Epatite «Delta», fondamentale la diagnosi
tempestiva

Infezione.Causa un’infiammazione cronica che danneggia il fegato,
in grado di provocare pesanti danni.

L’infezione da HDV (questa la sigla che identifica l’epatite Delta) è la più aggressiva e pericolosa di tutte le epatiti croniche virali. Al pari delle epatiti causate dai più conosciuti virus B e C, l’epatite Delta causa una infiammazione cronica che danneggia il fegato, con un maggior rischio di sviluppo di cirrosi ed epatocarcinoma anche in giovane età. In assenza di terapie veramente efficaci, molti pazienti finora hanno dovuto sottoporsi precocemente a trapianto di fegato.
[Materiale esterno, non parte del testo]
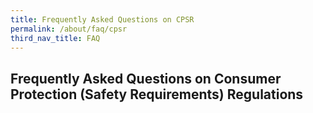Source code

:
 ```yaml
---
title: Frequently Asked Questions on CPSR
permalink: /about/faq/cpsr
third_nav_title: FAQ
---
```


## Frequently Asked Questions on Consumer Protection (Safety Requirements) Regulations 
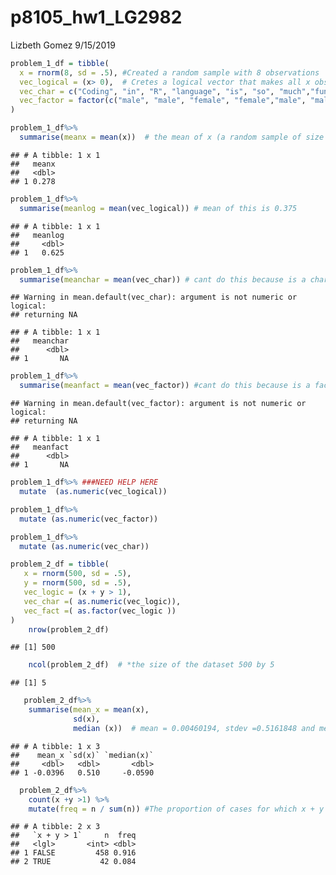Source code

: p8105\_hw1\_LG2982
================
Lizbeth Gomez
9/15/2019

``` r
problem_1_df = tibble(
  x = rnorm(8, sd = .5), #Created a random sample with 8 observations
  vec_logical = (x> 0),  # Cretes a logical vector that makes all x obs >0
  vec_char = c("Coding", "in", "R", "language", "is", "so", "much","fun"), #created a vector with a character
  vec_factor = factor(c("male", "male", "female", "female","male", "male", "female", "female")) # created a variable with two level factor
)

problem_1_df%>%
  summarise(meanx = mean(x))  # the mean of x (a random sample of size 8 from a standard Normal distribution is 0.0563209   )
```

    ## # A tibble: 1 x 1
    ##   meanx
    ##   <dbl>
    ## 1 0.278

``` r
problem_1_df%>%
  summarise(meanlog = mean(vec_logical)) # mean of this is 0.375    
```

    ## # A tibble: 1 x 1
    ##   meanlog
    ##     <dbl>
    ## 1   0.625

``` r
problem_1_df%>%
  summarise(meanchar = mean(vec_char)) # cant do this because is a character vector
```

    ## Warning in mean.default(vec_char): argument is not numeric or logical:
    ## returning NA

    ## # A tibble: 1 x 1
    ##   meanchar
    ##      <dbl>
    ## 1       NA

``` r
problem_1_df%>%
  summarise(meanfact = mean(vec_factor)) #cant do this because is a factor vector
```

    ## Warning in mean.default(vec_factor): argument is not numeric or logical:
    ## returning NA

    ## # A tibble: 1 x 1
    ##   meanfact
    ##      <dbl>
    ## 1       NA

``` r
problem_1_df%>% ###NEED HELP HERE
  mutate  (as.numeric(vec_logical))

problem_1_df%>%
  mutate (as.numeric(vec_factor))

problem_1_df%>%
  mutate (as.numeric(vec_char))
```

``` r
problem_2_df = tibble(
   x = rnorm(500, sd = .5),
   y = rnorm(500, sd = .5),
   vec_logic = (x + y > 1),
   vec_char =( as.numeric(vec_logic)),
   vec_fact =( as.factor(vec_logic ))
)
    nrow(problem_2_df)   
```

    ## [1] 500

``` r
    ncol(problem_2_df)  # *the size of the dataset 500 by 5
```

    ## [1] 5

``` r
   problem_2_df%>%
    summarise(mean_x = mean(x), 
              sd(x), 
              median (x))  # mean = 0.00460194, stdev =0.5161848 and median =-0.006032529   
```

    ## # A tibble: 1 x 3
    ##    mean_x `sd(x)` `median(x)`
    ##     <dbl>   <dbl>       <dbl>
    ## 1 -0.0396   0.510     -0.0590

``` r
  problem_2_df%>%
    count(x +y >1) %>%
    mutate(freq = n / sum(n)) #The proportion of cases for which x + y > 1 = 7.6%
```

    ## # A tibble: 2 x 3
    ##   `x + y > 1`     n  freq
    ##   <lgl>       <int> <dbl>
    ## 1 FALSE         458 0.916
    ## 2 TRUE           42 0.084
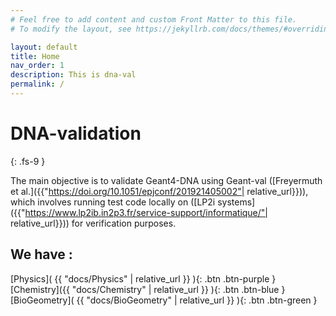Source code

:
 ```yaml
---
# Feel free to add content and custom Front Matter to this file.
# To modify the layout, see https://jekyllrb.com/docs/themes/#overriding-theme-defaults

layout: default
title: Home
nav_order: 1
description: This is dna-val 
permalink: /
---
```


# DNA-validation
{: .fs-9 }

The main objective is to validate Geant4-DNA using Geant-val ([Freyermuth et al.]({{"https://doi.org/10.1051/epjconf/201921405002"| relative_url}})), which involves running test code locally on ([LP2i systems]({{"https://www.lp2ib.in2p3.fr/service-support/informatique/"| relative_url}}))  for verification purposes.

## We have : 

[Physics]( {{ "docs/Physics" | relative_url }} ){: .btn .btn-purple }
[Chemistry]({{ "docs/Chemistry" | relative_url }} ){: .btn .btn-blue }
[BioGeometry]( {{ "docs/BioGeometry" | relative_url }} ){: .btn .btn-green }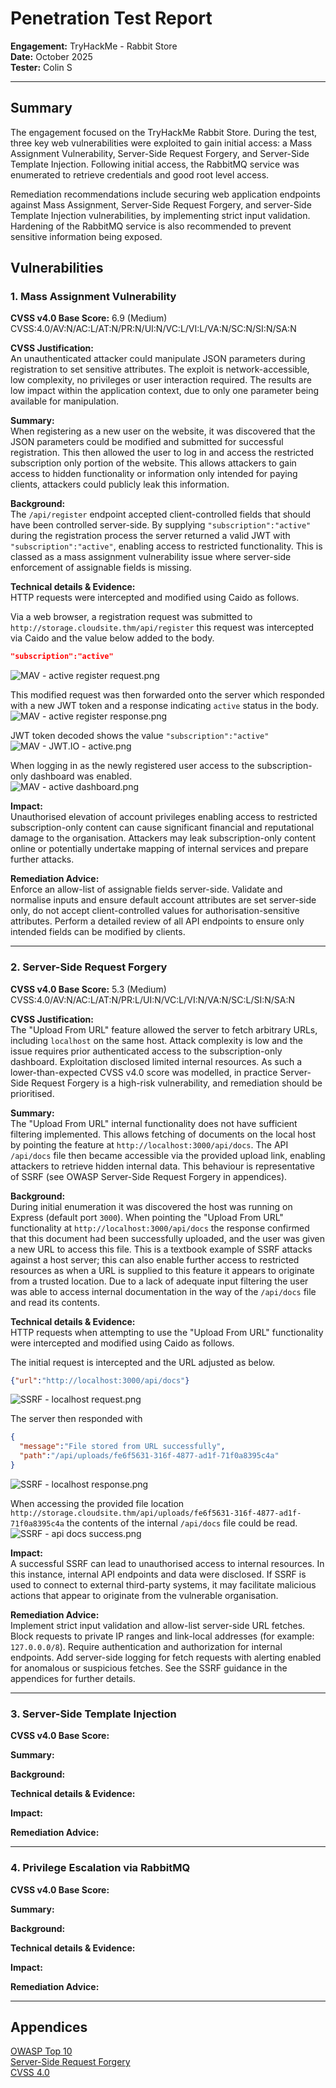 # Penetration Test Report    
**Engagement:** TryHackMe - Rabbit Store   
**Date:** October 2025  
**Tester:** Colin S      

---

## Summary 
The engagement focused on the TryHackMe Rabbit Store. During the test, three key web vulnerabilities were exploited to gain initial access: a Mass Assignment Vulnerability, Server-Side Request Forgery, and Server-Side Template Injection. Following initial access, the RabbitMQ service was enumerated to retrieve credentials and good root level access.  

Remediation recommendations include securing web application endpoints against Mass Assignment, Server-Side Request Forgery, and server-Side Template Injection vulnerabilities, by implementing strict input validation. Hardening of the RabbitMQ service is also recommended to prevent sensitive information being exposed.
 
## Vulnerabilities  

### 1. Mass Assignment Vulnerability  
**CVSS v4.0 Base Score:** 6.9 (Medium)  
CVSS:4.0/AV:N/AC:L/AT:N/PR:N/UI:N/VC:L/VI:L/VA:N/SC:N/SI:N/SA:N  

**CVSS Justification:**  
An unauthenticated attacker could manipulate JSON parameters during registration to set sensitive attributes. The exploit is network-accessible, low complexity, no privileges or user interaction required. The results are low impact within the application context, due to only one parameter being available for manipulation.  

**Summary:**   
When registering as a new user on the website, it was discovered that the JSON parameters could be modified and submitted for successful registration. This then allowed the user to log in and access the restricted subscription only portion of the website. This allows attackers to gain access to hidden functionality or information only intended for paying clients, attackers could publicly leak this information.   

**Background:**   
The `/api/register` endpoint accepted client-controlled fields that should have been controlled server-side. By supplying `"subscription":"active"` during the registration process the server returned a valid JWT with `"subscription":"active"`, enabling access to restricted functionality. This is classed as a mass assignment vulnerability issue where server-side enforcement of assignable fields is missing.  


**Technical details & Evidence:**   
HTTP requests were intercepted and modified using Caido as follows.    

Via a web browser, a registration request was submitted to `http://storage.cloudsite.thm/api/register` this request was intercepted via Caido and the value below added to the body.  
```JSON
"subscription":"active"
```  
![MAV - active register request.png](https://github.com/Schenkee/TryHackMe-Guides/blob/main/Rabbit_Store/Images/MAV%20-%20active%20register%20request.png)  
 
This modified request was then forwarded onto the server which responded with a new JWT token and a response indicating `active` status in the body.  
![MAV - active register response.png](https://github.com/Schenkee/TryHackMe-Guides/blob/main/Rabbit_Store/Images/MAV%20-%20active%20register%20response.png)  

JWT token decoded shows the value `"subscription":"active"`  
![MAV - JWT.IO - active.png](https://github.com/Schenkee/TryHackMe-Guides/blob/main/Rabbit_Store/Images/MAV%20-%20JWT.IO%20-%20active.png)  

When logging in as the newly registered user access to the subscription-only dashboard was enabled.  
![MAV - active dashboard.png](https://github.com/Schenkee/TryHackMe-Guides/blob/main/Rabbit_Store/Images/MAV%20-%20active%20dashboard.png)

**Impact:**   
Unauthorised elevation of account privileges enabling access to restricted subscription-only content can cause significant financial and reputational damage to the organisation. Attackers may leak subscription-only content online or potentially undertake mapping of internal services and prepare further attacks. 

**Remediation Advice:**   
Enforce an allow-list of assignable fields server-side. Validate and normalise inputs and ensure default account attributes are set server-side only, do not accept client-controlled values for authorisation-sensitive attributes. Perform a detailed review of all API endpoints to ensure only intended fields can be modified by clients.   

---

### 2. Server-Side Request Forgery  
**CVSS v4.0 Base Score:** 5.3 (Medium)  
CVSS:4.0/AV:N/AC:L/AT:N/PR:L/UI:N/VC:L/VI:N/VA:N/SC:L/SI:N/SA:N  

**CVSS Justification:**  
The "Upload From URL" feature allowed the server to fetch arbitrary URLs, including `localhost` on the same host. Attack complexity is low and the issue requires prior authenticated access to the subscription-only dashboard. Exploitation disclosed limited internal resources. As such a lower-than-expected CVSS v4.0 score was modelled, in practice Server-Side Request Forgery is a high-risk vulnerability, and remediation should be prioritised.  

**Summary:**  
The "Upload From URL" internal functionality does not have sufficient filtering implemented. This allows fetching of documents on the local host by pointing the feature at `http://localhost:3000/api/docs`. The API `/api/docs` file then became accessible via the provided upload link, enabling attackers to retrieve hidden internal data. This behaviour is representative of SSRF (see OWASP Server-Side Request Forgery in appendices).  

**Background:**   
During initial enumeration it was discovered the host was running on Express (default port `3000`). When pointing the "Upload From URL" functionality at `http://localhost:3000/api/docs` the response confirmed that this document had been successfully uploaded, and the user was given a new URL to access this file. This is a textbook example of SSRF attacks against a host server; this can also enable further access to restricted resources as when a URL is supplied to this feature it appears to originate from a trusted location. Due to a lack of adequate input filtering the user was able to access internal documentation in the way of the `/api/docs` file and read its contents. 

**Technical details & Evidence:**   
HTTP requests when attempting to use the "Upload From URL" functionality were intercepted and modified using Caido as follows.  

The initial request is intercepted and the URL adjusted as below.
```JSON
{"url":"http://localhost:3000/api/docs"}
```
![SSRF - localhost request.png](https://github.com/Schenkee/TryHackMe-Guides/blob/main/Rabbit_Store/Images/SSRF%20-%20localhost%20request.png)  

The server then responded with 
```JSON
{
  "message":"File stored from URL successfully",
  "path":"/api/uploads/fe6f5631-316f-4877-ad1f-71f0a8395c4a"
}
```
![SSRF - localhost response.png](https://github.com/Schenkee/TryHackMe-Guides/blob/main/Rabbit_Store/Images/SSRF%20-%20localhost%20response.png)

When accessing the provided file location `http://storage.cloudsite.thm/api/uploads/fe6f5631-316f-4877-ad1f-71f0a8395c4a` the contents of the internal `/api/docs` file could be read.    
![SSRF - api docs success.png](https://github.com/Schenkee/TryHackMe-Guides/blob/main/Rabbit_Store/Images/SSRF%20-%20api%20docs%20success.png)

**Impact:**   
A successful SSRF can lead to unauthorised access to internal resources. In this instance, internal API endpoints and data were disclosed. If SSRF is used to connect to external third-party systems, it may facilitate malicious actions that appear to originate from the vulnerable organisation.  

**Remediation Advice:**  
Implement strict input validation and allow-list server-side URL fetches. Block requests to private IP ranges and link-local addresses (for example: `127.0.0.0/8`). Require authentication and authorization for internal endpoints. Add server-side logging for fetch requests with alerting enabled for anomalous or suspicious fetches. See the SSRF guidance in the appendices for further details.  

---

### 3. Server-Side Template Injection  
**CVSS v4.0 Base Score:** 


**Summary:** 

**Background:** 

**Technical details & Evidence:** 

**Impact:** 

**Remediation Advice:** 

---

### 4. Privilege Escalation via RabbitMQ  
**CVSS v4.0 Base Score:** 


**Summary:** 

**Background:** 

**Technical details & Evidence:** 

**Impact:** 

**Remediation Advice:** 

---
## Appendices  
[OWASP Top 10](https://owasp.org/www-project-top-ten/)  
[Server-Side Request Forgery](https://owasp.org/Top10/A10_2021-Server-Side_Request_Forgery_%28SSRF%29/)  
[CVSS 4.0](https://www.first.org/cvss/calculator/4-0)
Il virus Delta è un virus a RNA. Necessita obbligatoriamente della presenza del virus dell’epatite B per replicarsi nelle cellule del fegato. Circa il 5-7% dei pazienti con epatite B sono co-infetti con Delta. Si stimano circa 20 milioni di contagi nel mondo e qualche migliaio in Italia. Ma la Delta rimane sottostimata perché meno ricercata rispetto all’epatite B e C. Il contagio avviene soprattutto durante il parto, attraverso rapporti sessuali e l’utilizzo di siringhe infette. La prevenzione dell’infezione da epatite B grazie alla vaccinazione (obbligatoria dal 1991 in Italia) previene anche il contagio con la Delta, che è rara nei soggetti nati in Italia e con meno di 40 anni. È presente nei soggetti provenienti da aree ad elevata endemia (Asia, Europa dell’Est, alcune zone dell’Africa) e nei soggetti italiani over 40.

Da gennaio 2023 al Papa Giovanni XXIII sarà attivo un nuovo ambulatorio dedicato. È sufficiente richiedere una prima visita epatologica, attraverso il numero verde di Regione Lombardia, con una prescrizione del medico di medicina generale che contenga il quesito diagnostico «epatite Delta»

Negli ultimi anni è stato sviluppato un nuovo farmaco antivirale, destinato a cambiare il trattamento di questa forma aggressiva di epatite. Il bulevirtide è la prima terapia approvata per l’epatite Delta e la commercializzazione è attesa entro il primo semestre del 2023. Il farmaco, che non presenta effetti collaterali, è in grado di bloccare l’ingresso del virus nelle cellule del fegato, riducendo la replicazione e l’infiammazione delle cellule epatiche. Ad un anno dall’introduzione della terapia, negli studi clinici l’83% dei pazienti ha ottenuto miglioramenti del quadro clinico, grazie alla normalizzazione dei valori di transaminasi.

La questione fondamentale rimane quella della diagnosi tempestiva. Questi tipi di virus sono silenti. I pazienti non manifestano sintomi se non quando il fegato è ormai seriamente compromesso. È fondamentale testare per l’epatite Delta tutti i soggetti che hanno avuto un test positivo per l’epatite B. E quando un paziente con epatite B, già in trattamento antivirale, continui a presentare valori elevati delle transaminasi. Il medico di medicina generale può prescrivere l’impegnativa per il test “anti-HDV”, effettuabile in molti centri. Se il test segnala la positività al virus dell’epatite Delta è raccomandato effettuare controlli più approfonditi per capire a che stadio è l’infezione e gli effetti sul fegato.

Da gennaio 2023 al Papa Giovanni XXIII sarà attivo un nuovo ambulatorio dedicato. È sufficiente richiedere una prima visita epatologica, attraverso il numero verde di Regione Lombardia, con una prescrizione del medico di medicina generale che contenga il quesito diagnostico «epatite Delta». Il paziente potrà sottoporsi ad un test specifico per la quantificazione dell’HDV RNA sierico con un sistema di ultima generazione, estremamente sensibile.

«In ambulatorio valutiamo i singoli casi e definiamo la strategia terapeutica più appropriata – ha spiegato Alessandro Loglio, medico responsabile dell’ambulatorio HBV-HDV della Gastroenterologia del Papa Giovanni XXIII -. Per ciascun paziente valutiamo lo stadio di malattia epatica e la quantità dei virus HBV ed HDV, oltre a ricordare l’importanza dello screening per HDV nei familiari e nei soggetti che hanno avuto positività per l’epatite B. Per i pazienti che lo necessitano, proporremo il ricorso al bulevirtide, da quando sarà disponibile. Da sei mesi stiamo seguendo il primo paziente in trattamento con questa cura: il valore delle transaminasi è tornato nella norma e la carica virale si è negativizzata dopo 4 mesi».